There are just too many real issues. North Korea being the biggest. This Iran hoohaa needs to end. The Europeans have a high vested interest in this problem going away properly w/o violence. I trust them to achieve it.
Things with Korea are going to get a lot worse once the current South Korean govt gets kicked out. The Korean people finally seem to be coming around from being anti-American North Korean apologists and realize that North Korea, low and behold, may not be in it for the glorious rise of the Korean people in a unified peninsula. The South Korean govt spends more time trying to battle with the US over its hardline policy against NK than trying to fix NK. This, obviously, is getting them no where. The next govt will start expecting real results. The big question is when NK is pushed into a real corner.
The situation is becoming much worse because of China. It can't use its power, else NK ignores it (to its own detriment), but if it doesn't, then they're marginalized. Either way, China stops being a power broker, the latter just takes longer. Plus, the NK/China border is insanely open. China doesn't want millions of North Koreans spilling into China if NK destabilizes.
China's trying to fight this all of this right now, but it's not possible unless something amazing happens in Korea that involves NK capitulation and insanely slow modernization. That is something I'm less confident in happening.
North Korea is perhaps the most grotesque example of the collectivism’s shortcomings. Insulated from revolt by China, North Korea has been allowed to decline MUCH further than most failed dictatorships. The people have routinely starved in NK for decades, and yet the military and its weapons production thrive. NK has produced oh so much military hardware for the “axis of evil”.
NK has been a rogue nuclear state during my entire lifetime.
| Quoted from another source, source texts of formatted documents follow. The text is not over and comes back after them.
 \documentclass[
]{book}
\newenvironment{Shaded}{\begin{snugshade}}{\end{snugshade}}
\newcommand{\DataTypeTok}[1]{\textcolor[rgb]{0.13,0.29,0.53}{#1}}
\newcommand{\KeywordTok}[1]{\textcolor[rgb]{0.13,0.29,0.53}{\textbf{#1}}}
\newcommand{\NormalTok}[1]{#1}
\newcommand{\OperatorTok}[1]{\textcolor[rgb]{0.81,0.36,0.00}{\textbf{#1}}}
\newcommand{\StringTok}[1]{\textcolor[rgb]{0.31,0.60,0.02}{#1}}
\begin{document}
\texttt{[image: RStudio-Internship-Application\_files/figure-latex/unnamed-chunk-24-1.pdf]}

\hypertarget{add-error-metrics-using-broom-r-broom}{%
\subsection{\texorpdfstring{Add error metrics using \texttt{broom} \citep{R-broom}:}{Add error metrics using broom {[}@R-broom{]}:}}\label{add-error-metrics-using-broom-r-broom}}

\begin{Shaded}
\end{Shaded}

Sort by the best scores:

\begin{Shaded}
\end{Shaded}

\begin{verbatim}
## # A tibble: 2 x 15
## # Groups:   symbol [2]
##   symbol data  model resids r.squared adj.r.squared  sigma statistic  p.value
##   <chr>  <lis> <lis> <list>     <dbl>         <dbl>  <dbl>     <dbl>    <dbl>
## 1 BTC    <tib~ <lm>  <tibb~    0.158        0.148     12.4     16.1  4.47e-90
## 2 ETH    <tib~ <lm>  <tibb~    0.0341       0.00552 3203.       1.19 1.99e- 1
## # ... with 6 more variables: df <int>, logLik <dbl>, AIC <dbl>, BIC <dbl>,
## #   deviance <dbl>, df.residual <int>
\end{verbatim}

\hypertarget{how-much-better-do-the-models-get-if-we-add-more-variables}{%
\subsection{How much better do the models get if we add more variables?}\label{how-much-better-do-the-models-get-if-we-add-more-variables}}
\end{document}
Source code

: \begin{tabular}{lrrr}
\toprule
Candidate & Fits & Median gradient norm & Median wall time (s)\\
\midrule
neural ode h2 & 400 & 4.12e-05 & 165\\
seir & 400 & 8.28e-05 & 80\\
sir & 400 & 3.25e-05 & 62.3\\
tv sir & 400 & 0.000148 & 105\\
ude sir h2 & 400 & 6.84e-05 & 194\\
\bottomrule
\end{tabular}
They demanded free food and monetary aid in exchange for not developing nuclear weapons, and then they developed the weapons any way. Of course, being a rogue nation is the only way these weapons get developed (ala Israel, India, and Pakistan). But at least those countries didn’t make me explicitly subsidize their development programs. Now the Dip-lo-door-mats want to give Iran the same deal they gave North Korea – Idiots.
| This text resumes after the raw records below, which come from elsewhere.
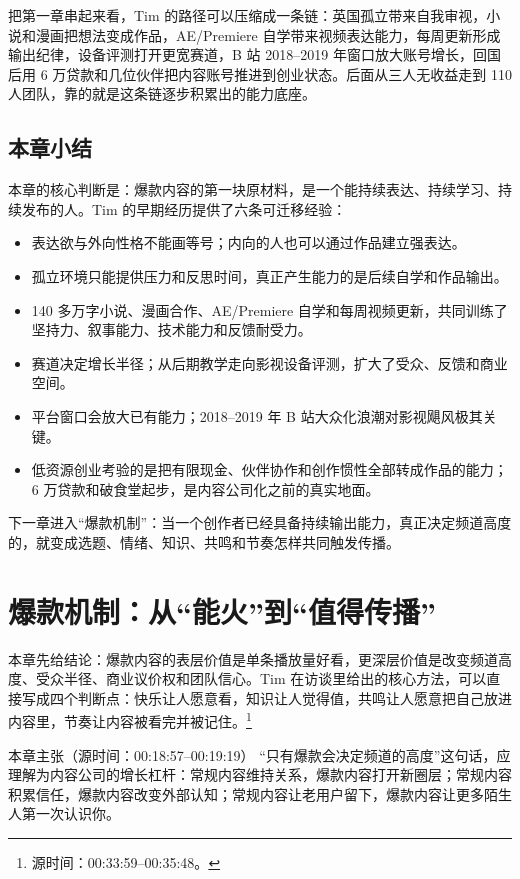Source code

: \documentclass[a4paper]{article}
\begin{document}
把第一章串起来看，Tim 的路径可以压缩成一条链：英国孤立带来自我审视，小说和漫画把想法变成作品，AE/Premiere 自学带来视频表达能力，每周更新形成输出纪律，设备评测打开更宽赛道，B 站 2018--2019 年窗口放大账号增长，回国后用 6 万贷款和几位伙伴把内容账号推进到创业状态。后面从三人无收益走到 110 人团队，靠的就是这条链逐步积累出的能力底座。

\subsection{本章小结}

本章的核心判断是：爆款内容的第一块原材料，是一个能持续表达、持续学习、持续发布的人。Tim 的早期经历提供了六条可迁移经验：

\begin{itemize}
  \item 表达欲与外向性格不能画等号；内向的人也可以通过作品建立强表达。
  \item 孤立环境只能提供压力和反思时间，真正产生能力的是后续自学和作品输出。
  \item 140 多万字小说、漫画合作、AE/Premiere 自学和每周视频更新，共同训练了坚持力、叙事能力、技术能力和反馈耐受力。
  \item 赛道决定增长半径；从后期教学走向影视设备评测，扩大了受众、反馈和商业空间。
  \item 平台窗口会放大已有能力；2018--2019 年 B 站大众化浪潮对影视飓风极其关键。
  \item 低资源创业考验的是把有限现金、伙伴协作和创作惯性全部转成作品的能力；6 万贷款和破食堂起步，是内容公司化之前的真实地面。
\end{itemize}

下一章进入“爆款机制”：当一个创作者已经具备持续输出能力，真正决定频道高度的，就变成选题、情绪、知识、共鸣和节奏怎样共同触发传播。
\section{爆款机制：从“能火”到“值得传播”}

本章先给结论：爆款内容的表层价值是单条播放量好看，更深层价值是改变频道高度、受众半径、商业议价权和团队信心。Tim 在访谈里给出的核心方法，可以直接写成四个判断点：快乐让人愿意看，知识让人觉得值，共鸣让人愿意把自己放进内容里，节奏让内容被看完并被记住。\footnote{源时间：00:33:59--00:35:48。}

\begin{importantbox}{本章主张（源时间：00:18:57--00:19:19）}
“只有爆款会决定频道的高度”这句话，应理解为内容公司的增长杠杆：常规内容维持关系，爆款内容打开新圈层；常规内容积累信任，爆款内容改变外部认知；常规内容让老用户留下，爆款内容让更多陌生人第一次认识你。
\end{importantbox}
\end{document}

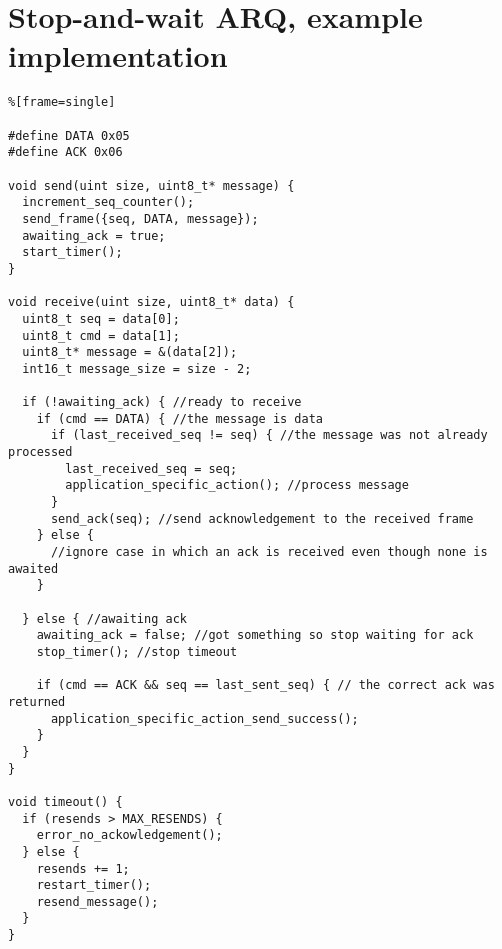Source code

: \documentclass[10pt,a4paper]{article}
\begin{document}
\section{Stop-and-wait ARQ, example implementation} \label{sec:example}
\lstset{language=c}
\begin{lstlisting}%[frame=single]

#define DATA 0x05
#define ACK 0x06

void send(uint size, uint8_t* message) {
  increment_seq_counter();
  send_frame({seq, DATA, message});
  awaiting_ack = true;
  start_timer();
}

void receive(uint size, uint8_t* data) {
  uint8_t seq = data[0];
  uint8_t cmd = data[1];
  uint8_t* message = &(data[2]);
  int16_t message_size = size - 2;
    
  if (!awaiting_ack) { //ready to receive
    if (cmd == DATA) { //the message is data
      if (last_received_seq != seq) { //the message was not already processed
        last_received_seq = seq;
        application_specific_action(); //process message
      } 
      send_ack(seq); //send acknowledgement to the received frame
    } else {
      //ignore case in which an ack is received even though none is awaited
    }
      
  } else { //awaiting ack
    awaiting_ack = false; //got something so stop waiting for ack
    stop_timer(); //stop timeout
    
    if (cmd == ACK && seq == last_sent_seq) { // the correct ack was returned
      application_specific_action_send_success();
    }
  }
}

void timeout() {
  if (resends > MAX_RESENDS) {
    error_no_ackowledgement();
  } else {
    resends += 1;
    restart_timer();
    resend_message();
  }
}
\end{lstlisting}



% 

%
%
\end{document}
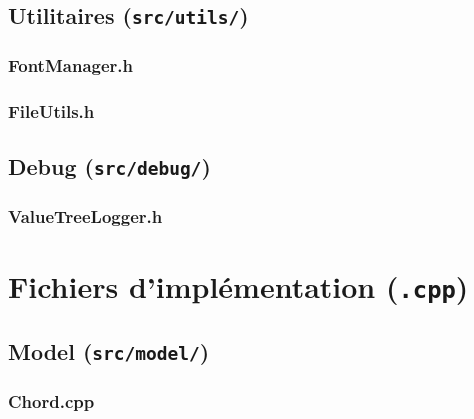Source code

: \newpage
\section{Utilitaires (\texttt{src/utils/})}

\subsection{FontManager.h}


\subsection{FileUtils.h}


\newpage
\section{Debug (\texttt{src/debug/})}

\subsection{ValueTreeLogger.h}



\chapter{Fichiers d'implémentation (\texttt{.cpp})}

\section{Model (\texttt{src/model/})}

\subsection{Chord.cpp}



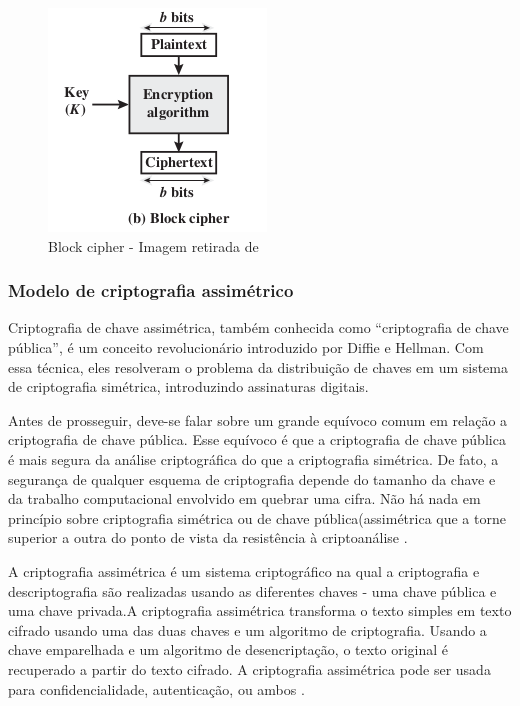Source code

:                 \begin{figure}[H]
                     \centering
                     \includegraphics[scale=0.7]{figuras/capitulo_2/block_cipher.png}
                     \caption{Block cipher - Imagem retirada de \cite{cryptograpy_and_network_stallings}}
                     \label{fig:imagem_block_cipher}
                \end{figure}
            
            
        \subsubsection{Modelo de criptografia assimétrico}
        
                Criptografia de chave assimétrica, também conhecida como “criptografia de chave pública”, é um conceito revolucionário introduzido por Diffie e Hellman. Com essa técnica, eles resolveram o problema da distribuição de chaves em um sistema de criptografia simétrica, introduzindo assinaturas digitais.\cite{beginnig_blockchain_bikramaditya}
                
                Antes de prosseguir, deve-se falar sobre um grande equívoco comum em relação a criptografia de chave pública. Esse equívoco é que a criptografia de chave pública é mais segura da análise criptográfica do que a criptografia simétrica. De fato, a segurança de qualquer esquema de criptografia depende do tamanho da chave e da trabalho computacional envolvido em quebrar uma cifra. Não há nada em princípio sobre criptografia simétrica ou de chave pública(assimétrica que a torne superior a outra do ponto de vista da resistência à criptoanálise \cite{cryptograpy_and_network_stallings}.

                A criptografia assimétrica é um sistema criptográfico na qual a criptografia
                e descriptografia são realizadas usando as diferentes chaves - uma chave pública e uma chave privada.A criptografia assimétrica transforma o texto simples em texto cifrado usando uma das duas chaves e um algoritmo de criptografia. Usando a chave emparelhada e um algoritmo de desencriptação, o texto original é recuperado a partir do texto cifrado. A criptografia assimétrica pode ser usada para confidencialidade, autenticação, ou ambos   \cite{cryptograpy_and_network_stallings}.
Finally look at my little buddy Kim Jong ill, a most perfect example of corrupt bureaucrat. He enslaves the entire population of NK, and what great works does he produce? All I see are a huge military to insure his power. Of course Lil Kim does indulge his every desire. His lifestyle is like a God’s (well a very weird God) among the poverty of the collective. Yep it doesn’t get much worse than North Korea.
“From each according to his ability, to each according to his need." Did that happen in any of these collectivist societies? And yet we have allegedly intelligent people in the free world that cannot see these fantastic examples. I don’t know who is more crazy, Kim or the socialist that live beside me.
Keep your sharpened steel sword, this wooden one will be all I need!
To be honest, being in the military in the times we are in has made me re-evaluate a great deal of my politics. I get very nervous when I hear ideology mixed in with politics. You don’t really come to a conclusion on what we should do about Iran/NK, but before you do, let me inject some of my Realist (the political definition) views into to the conversion.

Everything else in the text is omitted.